▶ **Task directions**
Copy every line in the records below that contains the word "abstraction".

Pictures paired with source code
[Start of Attachment]
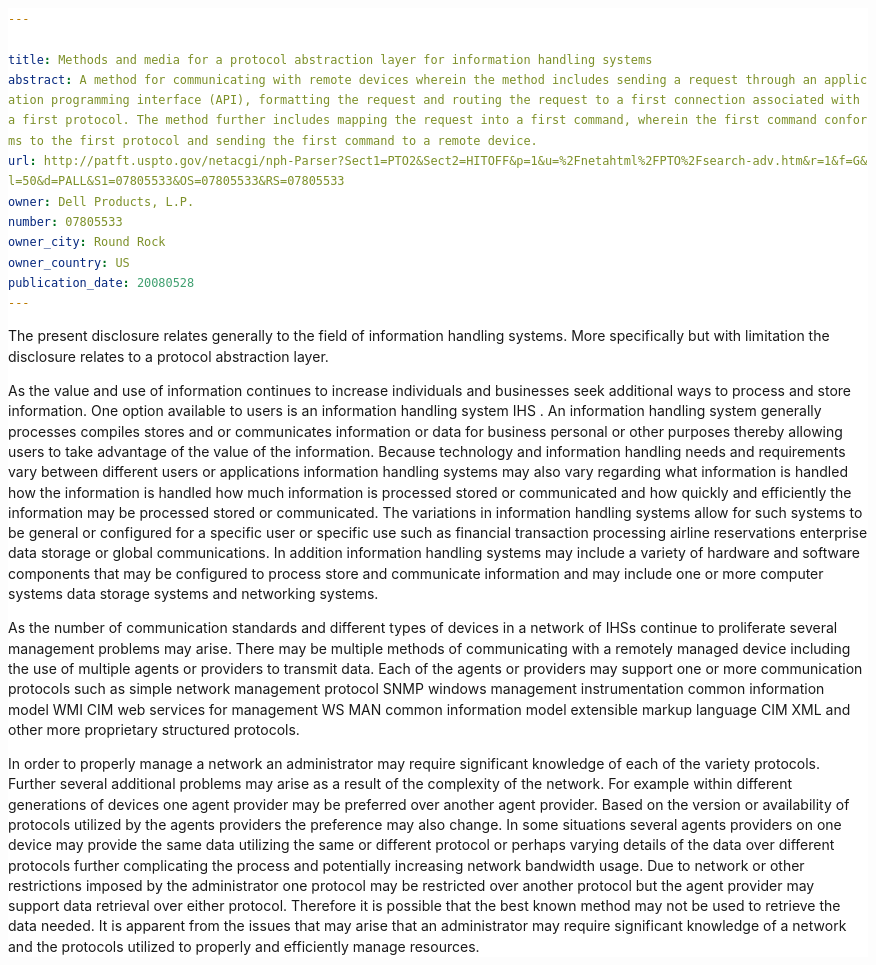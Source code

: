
 ```yaml
---

title: Methods and media for a protocol abstraction layer for information handling systems
abstract: A method for communicating with remote devices wherein the method includes sending a request through an application programming interface (API), formatting the request and routing the request to a first connection associated with a first protocol. The method further includes mapping the request into a first command, wherein the first command conforms to the first protocol and sending the first command to a remote device.
url: http://patft.uspto.gov/netacgi/nph-Parser?Sect1=PTO2&Sect2=HITOFF&p=1&u=%2Fnetahtml%2FPTO%2Fsearch-adv.htm&r=1&f=G&l=50&d=PALL&S1=07805533&OS=07805533&RS=07805533
owner: Dell Products, L.P.
number: 07805533
owner_city: Round Rock
owner_country: US
publication_date: 20080528
---
```

The present disclosure relates generally to the field of information handling systems. More specifically but with limitation the disclosure relates to a protocol abstraction layer.

As the value and use of information continues to increase individuals and businesses seek additional ways to process and store information. One option available to users is an information handling system IHS . An information handling system generally processes compiles stores and or communicates information or data for business personal or other purposes thereby allowing users to take advantage of the value of the information. Because technology and information handling needs and requirements vary between different users or applications information handling systems may also vary regarding what information is handled how the information is handled how much information is processed stored or communicated and how quickly and efficiently the information may be processed stored or communicated. The variations in information handling systems allow for such systems to be general or configured for a specific user or specific use such as financial transaction processing airline reservations enterprise data storage or global communications. In addition information handling systems may include a variety of hardware and software components that may be configured to process store and communicate information and may include one or more computer systems data storage systems and networking systems.

As the number of communication standards and different types of devices in a network of IHSs continue to proliferate several management problems may arise. There may be multiple methods of communicating with a remotely managed device including the use of multiple agents or providers to transmit data. Each of the agents or providers may support one or more communication protocols such as simple network management protocol SNMP windows management instrumentation common information model WMI CIM web services for management WS MAN common information model extensible markup language CIM XML and other more proprietary structured protocols.

In order to properly manage a network an administrator may require significant knowledge of each of the variety protocols. Further several additional problems may arise as a result of the complexity of the network. For example within different generations of devices one agent provider may be preferred over another agent provider. Based on the version or availability of protocols utilized by the agents providers the preference may also change. In some situations several agents providers on one device may provide the same data utilizing the same or different protocol or perhaps varying details of the data over different protocols further complicating the process and potentially increasing network bandwidth usage. Due to network or other restrictions imposed by the administrator one protocol may be restricted over another protocol but the agent provider may support data retrieval over either protocol. Therefore it is possible that the best known method may not be used to retrieve the data needed. It is apparent from the issues that may arise that an administrator may require significant knowledge of a network and the protocols utilized to properly and efficiently manage resources.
[End of Attachment]
▶ **Response area**
title: Methods and media for a protocol abstraction layer for information handling systems
The present disclosure relates generally to the field of information handling systems. More specifically but with limitation the disclosure relates to a protocol abstraction layer.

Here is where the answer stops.